Analysis of transactions and tips for trading EUR/USD

There was no strong movement in the pair on Wednesday despite the surge in volatility in the afternoon.

EUR/USD rose on Wednesday morning, thanks to Italy's retail trade data and Germany's industrial output report. US labor market data from the ADP also led to a spike in volatility, but the pair's direction was rather unclear.

Today, there is nothing that could influence the market, so expect trading to remain within the current price channel. And even if the US publishes its weekly jobless claims report in the afternoon, followed by a speech from FOMC member Michael Barr, they are unlikely to trigger a strong downward move in the pair.

For long positions:

Buy euro when the quote reaches 1.0561 (green line on the chart) and take profit at the price of 1.0591. Growth is unlikely today. If there is, it will only be a slight upward correction and nothing more. Nevertheless, make sure that when buying, the MACD line is above zero or is starting to rise from it.
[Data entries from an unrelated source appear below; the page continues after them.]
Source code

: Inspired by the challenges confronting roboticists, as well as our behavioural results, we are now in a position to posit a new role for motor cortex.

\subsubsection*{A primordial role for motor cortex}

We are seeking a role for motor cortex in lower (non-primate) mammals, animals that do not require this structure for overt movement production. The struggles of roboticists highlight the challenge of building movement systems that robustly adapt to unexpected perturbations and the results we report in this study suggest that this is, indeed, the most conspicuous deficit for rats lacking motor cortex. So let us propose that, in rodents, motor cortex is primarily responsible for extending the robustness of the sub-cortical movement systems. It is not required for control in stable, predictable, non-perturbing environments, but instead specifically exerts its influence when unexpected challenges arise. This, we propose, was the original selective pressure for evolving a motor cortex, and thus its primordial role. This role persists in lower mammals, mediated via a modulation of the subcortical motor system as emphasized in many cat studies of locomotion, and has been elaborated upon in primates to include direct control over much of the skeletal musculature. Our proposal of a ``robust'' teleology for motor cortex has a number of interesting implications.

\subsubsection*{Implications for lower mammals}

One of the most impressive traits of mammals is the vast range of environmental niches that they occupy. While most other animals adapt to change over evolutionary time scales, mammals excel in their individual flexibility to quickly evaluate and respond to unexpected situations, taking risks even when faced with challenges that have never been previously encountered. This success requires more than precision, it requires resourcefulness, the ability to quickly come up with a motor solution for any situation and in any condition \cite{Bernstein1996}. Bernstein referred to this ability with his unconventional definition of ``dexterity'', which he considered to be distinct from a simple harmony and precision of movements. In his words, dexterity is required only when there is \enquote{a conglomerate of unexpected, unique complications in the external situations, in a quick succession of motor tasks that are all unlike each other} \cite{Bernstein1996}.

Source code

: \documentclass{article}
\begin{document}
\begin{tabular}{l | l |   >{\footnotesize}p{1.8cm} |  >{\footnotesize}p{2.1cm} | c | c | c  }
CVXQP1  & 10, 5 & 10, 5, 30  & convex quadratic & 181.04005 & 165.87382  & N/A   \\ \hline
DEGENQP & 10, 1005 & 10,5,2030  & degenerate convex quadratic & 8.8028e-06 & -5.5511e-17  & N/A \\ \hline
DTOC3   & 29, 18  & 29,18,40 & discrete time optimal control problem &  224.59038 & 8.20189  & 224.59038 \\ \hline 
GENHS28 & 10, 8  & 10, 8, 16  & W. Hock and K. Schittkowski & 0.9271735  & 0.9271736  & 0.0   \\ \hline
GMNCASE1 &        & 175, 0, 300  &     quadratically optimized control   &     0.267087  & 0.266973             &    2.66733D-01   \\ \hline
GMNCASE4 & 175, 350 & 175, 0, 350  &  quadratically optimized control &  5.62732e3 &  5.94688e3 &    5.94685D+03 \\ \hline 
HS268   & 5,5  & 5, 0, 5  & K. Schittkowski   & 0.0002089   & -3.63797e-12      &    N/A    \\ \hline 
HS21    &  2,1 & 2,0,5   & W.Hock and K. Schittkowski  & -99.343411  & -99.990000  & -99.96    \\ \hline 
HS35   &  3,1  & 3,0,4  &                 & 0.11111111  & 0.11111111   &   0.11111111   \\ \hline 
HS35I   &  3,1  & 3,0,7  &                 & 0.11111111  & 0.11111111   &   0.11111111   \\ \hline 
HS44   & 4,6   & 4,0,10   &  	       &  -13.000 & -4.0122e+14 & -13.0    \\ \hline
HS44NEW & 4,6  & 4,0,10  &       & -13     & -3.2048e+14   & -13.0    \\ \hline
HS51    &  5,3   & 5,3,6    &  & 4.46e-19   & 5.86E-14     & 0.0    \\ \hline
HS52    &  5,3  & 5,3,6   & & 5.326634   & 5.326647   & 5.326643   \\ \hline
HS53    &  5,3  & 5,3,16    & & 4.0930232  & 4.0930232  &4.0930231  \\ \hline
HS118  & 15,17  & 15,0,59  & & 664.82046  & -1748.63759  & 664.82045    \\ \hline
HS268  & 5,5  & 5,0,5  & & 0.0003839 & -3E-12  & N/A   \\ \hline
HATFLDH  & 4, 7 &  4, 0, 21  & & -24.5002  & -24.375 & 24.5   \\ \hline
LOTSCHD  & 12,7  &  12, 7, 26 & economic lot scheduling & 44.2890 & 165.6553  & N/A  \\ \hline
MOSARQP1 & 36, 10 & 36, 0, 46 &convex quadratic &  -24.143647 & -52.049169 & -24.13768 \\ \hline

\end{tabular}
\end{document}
Euro can also be bought at 1.0537, but the MACD line should be in the oversold area as only by that will the market reverse to 1.0561 and 1.0591.

For short positions:

Sell euro when the quote reaches 1.0537 (red line on the chart) and take profit at the price of 1.0504. Pressure will return if the US releases a strong labor market data. However, make sure that when selling, the MACD line is under zero or is starting to move down from it. Euro can also be sold at 1.0561, but the MACD line should be in the overbought area as only by that will the market reverse to 1.0537 and 1.0504.

What's on the chart:

The thin green line is the key level at which you can place long positions in the EUR/USD pair.

The thick green line is the target price, since the quote is unlikely to move above this level.

The thin red line is the level at which you can place short positions in the EUR/USD pair.

The thick red line is the target price, since the quote is unlikely to move below this level.

MACD line - when entering the market, it is important to be guided by the overbought and oversold zones.

Important: Novice traders need to be very careful when making decisions about entering the market. Before the release of important reports, it is best to stay out of the market to avoid being caught in sharp fluctuations in the rate. If you decide to trade during the release of news, then always place stop orders to minimize losses. Without placing stop orders, you can very quickly lose your entire deposit, especially if you do not use money management and trade large volumes.

And remember that for successful trading, you need to have a clear trading plan. Spontaneous trading decision based on the current market situation is an inherently losing strategy for an intraday trader.